Бокарев хохотал. Мелко тряс головой в смехе и старик, давая понять, что он пошутил, смотрел на Бокарева посветлевшим глазом и мягко уговаривал:
— А все же, Серега, скажу я тебе, у Митьки левая бровь крылом шла.
— Крылом так крылом, — соглашался Бокарев.
Пальцы сами собой, вроде бы без его участия, мяли глину — в такие минуты Бокареву иногда казалось, что они живут какой-то своей, самостоятельной от него, жизнью.
Старик любовался его работой и приговаривал:
— О-о!.. То дело.
Случалось, правда, иногда и так, что от советов старика Бокарев вдруг стервенел. Что-то раздражающе на него накатывалось, и он гнал старика из комнаты:
— Перестань меня терзать, дед, иди отсюда, стучи себе на машинке свою сагу...
Тогда сердился и старик, лицо его загоралось от злости.
— Да ты, смотрю я, и не скульптор вовсе, а натуралист ползучий. Чему тебя в школе учили? Наставляй вас, наставляй... И никакой благодарности. Уважаемого человека вылепить не можешь. — Горячась, старик переставал коверкать язык. — Где твое вдохновение? От снимков оторваться не можешь.
Впрочем, долго сердиться старик не умел. Опять делал витки по комнате, выскальзывал на кухню, возвращался с самогоном и примирительно говорил:
— Не серчай на старика немощного, Серега.
Остальная жизнь в доме зыбко, как-то дымчато проходила мимо и долго не складывалась в общую картину. Только прожив у старика, наверное, с месяц, Бокарев стал соображать, что к чему.
Тихая худенькая старушка оказалась двужильной. Под утро она, накинув на голову большую пуховую шаль и затянув ее концами на груди крест-накрест, уходила доить двух раздобревших бокастых коров. Долго гремела в глубине двора подойником и ведрами, затем опять ненадолго пряталась в своей комнате, но и там, по всему, сидела не просто так — из комнаты постоянно доносилось какое-то ритмичное постукивание.
Выбрав время, когда бабуся хлопотала во дворе по хозяйству, Бокарев заглянул в ее комнату. Там стояла деревянная прялка с большим, как штурвал, колесом и с ножной педалью; на зубьях деревянного гребешка прялки пышным облачком зацепился пук овечьей шерсти.
Накрыв утром для них стол, она часа два бодро стучала в комнате педалью прялки, потом прибирала во дворе, кормила скотину, переносила в корзиночке куда-то яйца...

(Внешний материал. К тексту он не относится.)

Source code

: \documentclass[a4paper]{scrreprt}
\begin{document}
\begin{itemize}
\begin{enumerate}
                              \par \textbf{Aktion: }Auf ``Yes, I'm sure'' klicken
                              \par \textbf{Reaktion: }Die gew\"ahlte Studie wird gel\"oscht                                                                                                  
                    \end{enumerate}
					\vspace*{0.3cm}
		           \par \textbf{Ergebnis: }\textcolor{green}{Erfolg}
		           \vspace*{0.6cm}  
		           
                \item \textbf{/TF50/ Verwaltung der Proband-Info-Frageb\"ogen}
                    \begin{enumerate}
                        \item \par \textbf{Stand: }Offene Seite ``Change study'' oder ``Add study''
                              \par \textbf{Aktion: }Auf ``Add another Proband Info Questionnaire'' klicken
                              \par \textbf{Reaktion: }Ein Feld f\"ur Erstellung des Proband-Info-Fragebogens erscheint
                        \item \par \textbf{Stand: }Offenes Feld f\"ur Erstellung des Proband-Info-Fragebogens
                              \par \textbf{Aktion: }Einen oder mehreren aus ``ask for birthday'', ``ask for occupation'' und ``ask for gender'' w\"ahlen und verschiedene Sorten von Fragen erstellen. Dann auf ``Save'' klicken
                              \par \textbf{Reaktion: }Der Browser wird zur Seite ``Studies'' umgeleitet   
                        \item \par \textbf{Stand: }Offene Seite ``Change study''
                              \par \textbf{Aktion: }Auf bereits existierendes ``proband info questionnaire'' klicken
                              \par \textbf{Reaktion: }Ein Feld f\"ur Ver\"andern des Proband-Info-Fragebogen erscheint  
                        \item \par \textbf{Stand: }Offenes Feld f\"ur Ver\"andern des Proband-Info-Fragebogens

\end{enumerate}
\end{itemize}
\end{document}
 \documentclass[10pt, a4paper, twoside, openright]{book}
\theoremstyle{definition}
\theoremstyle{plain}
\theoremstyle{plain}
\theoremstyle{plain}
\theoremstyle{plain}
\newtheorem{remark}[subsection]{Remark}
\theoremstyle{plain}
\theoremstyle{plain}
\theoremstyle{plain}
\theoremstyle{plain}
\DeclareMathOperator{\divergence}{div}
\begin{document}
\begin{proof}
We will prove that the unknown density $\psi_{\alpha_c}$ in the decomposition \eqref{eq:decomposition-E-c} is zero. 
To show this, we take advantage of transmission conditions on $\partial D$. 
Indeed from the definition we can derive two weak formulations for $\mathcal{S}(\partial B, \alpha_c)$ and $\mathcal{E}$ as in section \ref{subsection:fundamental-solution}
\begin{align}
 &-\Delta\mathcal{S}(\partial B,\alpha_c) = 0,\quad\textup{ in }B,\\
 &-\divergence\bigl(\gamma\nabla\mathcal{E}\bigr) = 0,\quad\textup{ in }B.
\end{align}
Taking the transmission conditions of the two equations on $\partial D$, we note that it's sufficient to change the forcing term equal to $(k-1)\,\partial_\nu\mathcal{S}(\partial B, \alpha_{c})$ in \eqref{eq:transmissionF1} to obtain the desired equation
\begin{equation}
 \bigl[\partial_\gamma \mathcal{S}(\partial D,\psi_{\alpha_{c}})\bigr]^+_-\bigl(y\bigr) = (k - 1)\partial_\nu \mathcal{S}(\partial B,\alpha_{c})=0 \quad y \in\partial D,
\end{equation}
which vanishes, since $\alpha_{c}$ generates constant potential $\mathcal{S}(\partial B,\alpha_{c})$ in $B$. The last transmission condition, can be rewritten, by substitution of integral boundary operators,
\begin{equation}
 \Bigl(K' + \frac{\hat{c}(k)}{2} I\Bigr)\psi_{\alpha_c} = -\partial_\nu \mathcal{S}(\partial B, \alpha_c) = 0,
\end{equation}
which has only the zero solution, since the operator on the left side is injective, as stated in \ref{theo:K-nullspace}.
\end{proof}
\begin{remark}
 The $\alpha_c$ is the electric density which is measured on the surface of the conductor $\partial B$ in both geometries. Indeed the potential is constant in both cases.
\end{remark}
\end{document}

Еще во дворе под навесом каждый вечер шумел сепаратор, а позднее она в комнате вязала носки, варежки я свитера.
Бокарев в жизни не видел, как доят коров, и как-то уговорил старика сходить туда, во двор к старушке, как бы на экскурсию. Коровы стояли спокойно, флегматично жевали жвачку, косились на них лиловыми глазами, а тонкие струйки молока под худыми но, видать, сильными пальцами старушки так и жикали со звоном в подойник.
— Ей, заметь, давно пора медаль привесить, — сказал старик, но вместо медали покрутил кулаком под носом старушки. — Она взяла обязательство по семь тыщ кило молока надоить за год от каждой коровы. Соски оторвет, а слово сдержит. Она такая... Когда я, Серега, оженился, то заместо мотора лебединое перо ей в одно место вставил, она с той поры и порхает без устали. — Поглядев с минуту на то, как доит коров жена, он задумчиво добавил: — Лучше бы, конечно, сразу маслом...
Иногда под окном слышалось густое гавканье пса Джойса. Старик шел открывать племяшу, за ним на мороз, освежиться, выскакивал и Бокарев.
Племяш приходил с намотанными на запястье витыми шнурками модной сумки из серовато-белесой, хорошо выделанной мешковины. Внизу сумки трепыхалась на ветерке густая бахрома, а на боку ее был нарисован несущийся по волнам кораблик с алыми парусами, надутыми ветром, под рисунком полукругом шла надпись: «Бригантина». Такие сумки, знал Бокарев, продавались в Ялте у бара на отслужившей свое и стоявшей на приколе у пирса старинной яхте.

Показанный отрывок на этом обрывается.